In his excellent post on Francis Walker's 1896 piece attacking open borders, Bryan didn't mention just who Francis Walker was. I'm sure Bryan knows, but it might help other readers to know. Walker was not just some nativist rube or even just a popular columnist. Although he was pretty clearly a nativist, he was the quintessential establishment economist. He got his reputation as a young officer during the Civil War and went from there to a high level in the federal government. He became an economist and was, in fact, the first president of the American Economics Association. Indeed a medal given to economists for lifetime achievement is named after him.
We libertarians often play "ain't it awful" about the state of intellectual discussion today. But finding out about this piece by one of the leading economists of his day over a century ago puts that in perspective for me. I can't think of a leading economist who is as hostile to immigration today as Walker was then.

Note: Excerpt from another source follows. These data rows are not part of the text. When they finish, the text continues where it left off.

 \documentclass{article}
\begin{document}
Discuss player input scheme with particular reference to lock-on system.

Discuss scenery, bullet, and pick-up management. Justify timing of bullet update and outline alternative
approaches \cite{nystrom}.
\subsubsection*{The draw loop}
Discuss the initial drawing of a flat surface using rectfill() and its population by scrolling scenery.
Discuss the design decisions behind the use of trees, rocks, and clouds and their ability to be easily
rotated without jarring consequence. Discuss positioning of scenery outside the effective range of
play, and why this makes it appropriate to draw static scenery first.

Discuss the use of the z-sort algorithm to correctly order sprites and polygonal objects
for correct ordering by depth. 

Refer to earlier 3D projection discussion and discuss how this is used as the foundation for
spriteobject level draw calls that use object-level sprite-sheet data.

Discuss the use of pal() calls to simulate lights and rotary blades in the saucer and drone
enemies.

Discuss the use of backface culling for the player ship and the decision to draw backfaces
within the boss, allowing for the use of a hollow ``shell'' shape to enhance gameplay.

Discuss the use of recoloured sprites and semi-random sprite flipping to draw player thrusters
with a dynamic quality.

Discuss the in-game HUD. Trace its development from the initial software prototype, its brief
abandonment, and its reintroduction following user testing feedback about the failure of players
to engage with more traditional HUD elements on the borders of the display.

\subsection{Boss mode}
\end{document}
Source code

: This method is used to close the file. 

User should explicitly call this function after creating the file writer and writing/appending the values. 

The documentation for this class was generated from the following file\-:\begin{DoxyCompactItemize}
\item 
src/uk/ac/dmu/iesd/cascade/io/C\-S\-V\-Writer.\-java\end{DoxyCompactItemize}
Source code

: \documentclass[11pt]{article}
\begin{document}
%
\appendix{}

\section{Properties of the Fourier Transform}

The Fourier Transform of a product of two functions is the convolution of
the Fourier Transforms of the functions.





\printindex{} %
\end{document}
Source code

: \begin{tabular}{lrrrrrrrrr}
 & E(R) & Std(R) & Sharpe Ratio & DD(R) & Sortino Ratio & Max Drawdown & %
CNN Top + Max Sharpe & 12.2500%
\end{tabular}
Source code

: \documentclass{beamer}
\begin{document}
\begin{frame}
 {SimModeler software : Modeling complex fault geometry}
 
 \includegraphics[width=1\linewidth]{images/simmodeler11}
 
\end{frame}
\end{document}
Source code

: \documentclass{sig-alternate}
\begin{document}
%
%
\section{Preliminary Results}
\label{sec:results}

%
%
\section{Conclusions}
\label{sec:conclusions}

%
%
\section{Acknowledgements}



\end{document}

Side note: In part of Walker's article that Bryan didn't quote, Walker refers to the Civil War as "the slaveholders' rebellion." Had Walker simply called it the "slavery defenders' rebellion," I would not have had a problem. But had it been a rebellion only by slaveholders, who were a small percent of the population, it would have been much easier to suppress. Why do I call attention to this? Because it just shows that one universal, whether now or in 1896, seems to be that people in debates often misstate issues for effect.